Luzes intermitentes dão um toque mágico à cidade embrutecida pelo concreto e vidro. No vigésimo sétimo andar do arranha céu mais famoso da cidade, cartão postal de todo turista, paira um vulto solitário.
De lá  se tem uma visão privilegiada da paisagem urbana. Consegue enxergar algumas janelas dos apartamentos dos prédios vizinhos e pode até mesmo acompanhar as atividades de seus moradores.
Tomado pela curiosidade de um voyeur, observa a alegria estampada nos rostos de uma família dando os últimos retoques na árvore natalina.

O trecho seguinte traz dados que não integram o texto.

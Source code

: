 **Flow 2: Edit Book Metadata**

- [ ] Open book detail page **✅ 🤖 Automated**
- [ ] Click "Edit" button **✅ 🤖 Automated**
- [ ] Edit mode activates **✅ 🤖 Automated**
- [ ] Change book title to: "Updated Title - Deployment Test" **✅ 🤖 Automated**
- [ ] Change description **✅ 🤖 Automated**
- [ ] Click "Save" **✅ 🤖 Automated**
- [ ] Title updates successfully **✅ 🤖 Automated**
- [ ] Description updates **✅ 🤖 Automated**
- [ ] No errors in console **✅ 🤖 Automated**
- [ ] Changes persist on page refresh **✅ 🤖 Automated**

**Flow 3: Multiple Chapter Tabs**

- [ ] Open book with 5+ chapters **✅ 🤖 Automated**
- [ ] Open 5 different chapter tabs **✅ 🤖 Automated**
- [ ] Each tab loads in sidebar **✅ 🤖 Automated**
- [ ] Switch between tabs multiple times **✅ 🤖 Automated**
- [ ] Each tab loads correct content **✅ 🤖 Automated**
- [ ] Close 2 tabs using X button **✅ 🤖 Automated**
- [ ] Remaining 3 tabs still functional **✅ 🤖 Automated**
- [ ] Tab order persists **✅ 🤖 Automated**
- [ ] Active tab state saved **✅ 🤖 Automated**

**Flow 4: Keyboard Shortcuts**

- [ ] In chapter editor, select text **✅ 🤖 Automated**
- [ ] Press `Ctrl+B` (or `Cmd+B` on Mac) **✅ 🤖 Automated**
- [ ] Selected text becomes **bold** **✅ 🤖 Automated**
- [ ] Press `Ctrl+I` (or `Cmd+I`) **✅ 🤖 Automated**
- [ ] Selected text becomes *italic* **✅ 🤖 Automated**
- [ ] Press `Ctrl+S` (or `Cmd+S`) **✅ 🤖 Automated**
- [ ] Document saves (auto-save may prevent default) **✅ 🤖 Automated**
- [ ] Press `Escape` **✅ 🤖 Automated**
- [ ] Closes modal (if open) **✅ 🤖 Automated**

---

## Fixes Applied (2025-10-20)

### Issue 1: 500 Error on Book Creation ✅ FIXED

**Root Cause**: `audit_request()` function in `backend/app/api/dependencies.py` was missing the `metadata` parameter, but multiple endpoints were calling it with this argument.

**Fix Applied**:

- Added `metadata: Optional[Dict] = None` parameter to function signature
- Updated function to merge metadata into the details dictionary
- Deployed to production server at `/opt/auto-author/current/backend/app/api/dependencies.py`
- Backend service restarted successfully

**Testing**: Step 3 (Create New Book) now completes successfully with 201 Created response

As crianças vibram de alegria, os adultos se olham numa cumplicidade mútua.
Numa outra janela, vê um casal de idosos que, solitários em suas poltronas, trazem uma manta de lã aquecendo suas enfraquecidas pernas saboreando seu chocolate quente. Assistem A Felicidade não se compra na TV.

Uma bela e poética visão!

Num outro prédio, avista um casal em seu quarto num momento da mais pura intimidade. O homem segura sua amada como se segurasse a coisa mais preciosa. Com firmeza para não perdê-la, mas com uma delicadeza de alguém segurando um raro cristal. Olhos nos olhos, boca na boca, mãos se encontrando, se apalpando, se acariciando. O cabelo da sedutora mulher cai em cascatas no peito do cavaleiro. Ela cavalga como verdadeira amazona conhecedora daquele dorso que monta. E como monta bonito!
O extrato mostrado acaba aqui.